Вез нас один из соседей. Было морозно. Кони, пофыркивая, натужно тянули тяжело нагруженную телегу. Монотонно позванивали колеса. Повернувшись спиной к ветру, мать с сестрой плакали. Рядом со мной, опустив голову, сидел хмурый Ростислав…
Вот и наша земля, та самая земельная норма, наша черная, потом пропахшая выть, которую мы получили от Советской власти и теперь добровольно покидали, уезжая в немыслимую даль, куда-то на край света. Поля лежали безлюдные, молчаливые, присыпанные снежком. Обняв брата, я думал сквозь слезы:
«Сколько же мы исходили по тебе, земля!
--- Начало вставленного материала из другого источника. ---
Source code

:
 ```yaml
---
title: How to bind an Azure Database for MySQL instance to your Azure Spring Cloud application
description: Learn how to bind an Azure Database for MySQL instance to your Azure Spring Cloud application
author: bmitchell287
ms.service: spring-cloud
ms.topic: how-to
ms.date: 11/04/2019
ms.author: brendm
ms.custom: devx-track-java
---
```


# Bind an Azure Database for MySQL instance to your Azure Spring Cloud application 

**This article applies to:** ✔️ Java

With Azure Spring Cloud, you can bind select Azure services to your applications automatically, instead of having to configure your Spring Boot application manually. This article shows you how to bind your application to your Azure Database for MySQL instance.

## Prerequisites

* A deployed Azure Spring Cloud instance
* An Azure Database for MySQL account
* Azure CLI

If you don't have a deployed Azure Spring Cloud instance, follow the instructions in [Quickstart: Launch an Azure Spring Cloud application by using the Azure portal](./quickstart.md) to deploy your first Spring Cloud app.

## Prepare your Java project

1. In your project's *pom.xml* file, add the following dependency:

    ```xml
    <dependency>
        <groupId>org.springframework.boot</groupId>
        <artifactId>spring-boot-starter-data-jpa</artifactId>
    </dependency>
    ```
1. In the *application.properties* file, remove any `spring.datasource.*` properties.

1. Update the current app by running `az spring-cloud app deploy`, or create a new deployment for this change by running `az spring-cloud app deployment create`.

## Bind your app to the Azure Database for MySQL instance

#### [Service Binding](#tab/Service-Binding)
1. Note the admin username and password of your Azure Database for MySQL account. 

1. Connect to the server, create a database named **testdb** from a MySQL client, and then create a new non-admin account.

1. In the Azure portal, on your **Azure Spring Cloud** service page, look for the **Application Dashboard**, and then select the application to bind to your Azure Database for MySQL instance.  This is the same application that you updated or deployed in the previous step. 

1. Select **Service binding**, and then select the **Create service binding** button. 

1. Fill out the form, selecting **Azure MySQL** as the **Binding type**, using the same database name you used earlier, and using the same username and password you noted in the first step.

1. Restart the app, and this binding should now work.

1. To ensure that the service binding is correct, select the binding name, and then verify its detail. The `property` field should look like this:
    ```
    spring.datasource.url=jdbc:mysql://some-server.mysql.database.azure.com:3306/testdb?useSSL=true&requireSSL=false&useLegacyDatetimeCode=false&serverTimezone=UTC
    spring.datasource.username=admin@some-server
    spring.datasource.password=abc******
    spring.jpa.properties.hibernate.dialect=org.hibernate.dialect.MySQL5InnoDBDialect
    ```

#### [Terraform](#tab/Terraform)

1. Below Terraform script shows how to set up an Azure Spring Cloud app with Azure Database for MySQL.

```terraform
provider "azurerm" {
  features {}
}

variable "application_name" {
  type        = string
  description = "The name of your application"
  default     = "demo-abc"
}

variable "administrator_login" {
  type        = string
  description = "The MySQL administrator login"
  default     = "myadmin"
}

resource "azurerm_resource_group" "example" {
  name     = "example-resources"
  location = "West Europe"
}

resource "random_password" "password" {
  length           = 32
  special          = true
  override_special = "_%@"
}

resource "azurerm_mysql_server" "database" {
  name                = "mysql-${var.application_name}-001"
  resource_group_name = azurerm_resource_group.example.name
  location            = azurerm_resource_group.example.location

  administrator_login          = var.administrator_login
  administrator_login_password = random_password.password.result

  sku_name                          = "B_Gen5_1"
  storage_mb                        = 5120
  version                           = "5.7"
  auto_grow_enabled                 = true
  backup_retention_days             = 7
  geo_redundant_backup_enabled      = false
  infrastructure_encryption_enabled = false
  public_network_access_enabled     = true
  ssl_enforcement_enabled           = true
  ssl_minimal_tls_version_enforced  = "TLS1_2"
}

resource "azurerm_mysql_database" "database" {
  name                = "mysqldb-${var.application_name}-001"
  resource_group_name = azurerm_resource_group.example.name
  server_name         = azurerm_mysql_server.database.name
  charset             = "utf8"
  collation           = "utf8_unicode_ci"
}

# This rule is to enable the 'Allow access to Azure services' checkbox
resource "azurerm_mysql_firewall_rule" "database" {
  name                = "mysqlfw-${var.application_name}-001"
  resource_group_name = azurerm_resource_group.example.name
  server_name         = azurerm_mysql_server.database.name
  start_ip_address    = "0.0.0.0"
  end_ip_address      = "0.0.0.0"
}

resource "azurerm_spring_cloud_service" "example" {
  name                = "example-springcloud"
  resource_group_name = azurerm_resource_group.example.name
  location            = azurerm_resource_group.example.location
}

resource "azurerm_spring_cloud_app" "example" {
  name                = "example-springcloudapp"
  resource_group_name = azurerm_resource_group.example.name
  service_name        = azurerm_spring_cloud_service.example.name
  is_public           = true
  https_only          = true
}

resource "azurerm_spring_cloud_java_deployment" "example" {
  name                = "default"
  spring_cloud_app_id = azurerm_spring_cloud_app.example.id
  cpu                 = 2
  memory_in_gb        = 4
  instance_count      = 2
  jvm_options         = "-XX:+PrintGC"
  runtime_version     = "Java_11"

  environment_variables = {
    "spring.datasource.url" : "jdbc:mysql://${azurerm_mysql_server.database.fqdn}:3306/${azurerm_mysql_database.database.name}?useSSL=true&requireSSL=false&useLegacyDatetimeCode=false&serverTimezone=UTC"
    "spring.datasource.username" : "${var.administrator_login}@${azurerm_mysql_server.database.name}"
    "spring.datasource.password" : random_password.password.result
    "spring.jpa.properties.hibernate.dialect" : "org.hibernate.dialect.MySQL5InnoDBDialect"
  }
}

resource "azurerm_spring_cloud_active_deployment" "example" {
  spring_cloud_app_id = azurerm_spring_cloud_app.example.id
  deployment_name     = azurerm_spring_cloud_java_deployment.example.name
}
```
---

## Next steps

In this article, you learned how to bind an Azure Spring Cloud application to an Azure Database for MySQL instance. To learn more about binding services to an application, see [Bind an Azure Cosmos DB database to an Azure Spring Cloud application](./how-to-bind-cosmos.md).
Сколько тяжких, неусыпных трудов вложили в обработанные нами поля, сколько пролили горячего, соленого пота. Ты воздала нам за все, земля. Ты вскормила и вырастила нас, научила работать, открыла нам, как тайну, великую правду жизни, вложила в сердца наши доброту и жалость ко всему живому, и я никогда, никогда не забуду тебя, родная земля, и вас, перелески, холмы и овраги. Когда-нибудь придет такая пора, и, может, я расскажу людям о вас, как положено рассказать сыну о матери: уважительно ласково и нежно…»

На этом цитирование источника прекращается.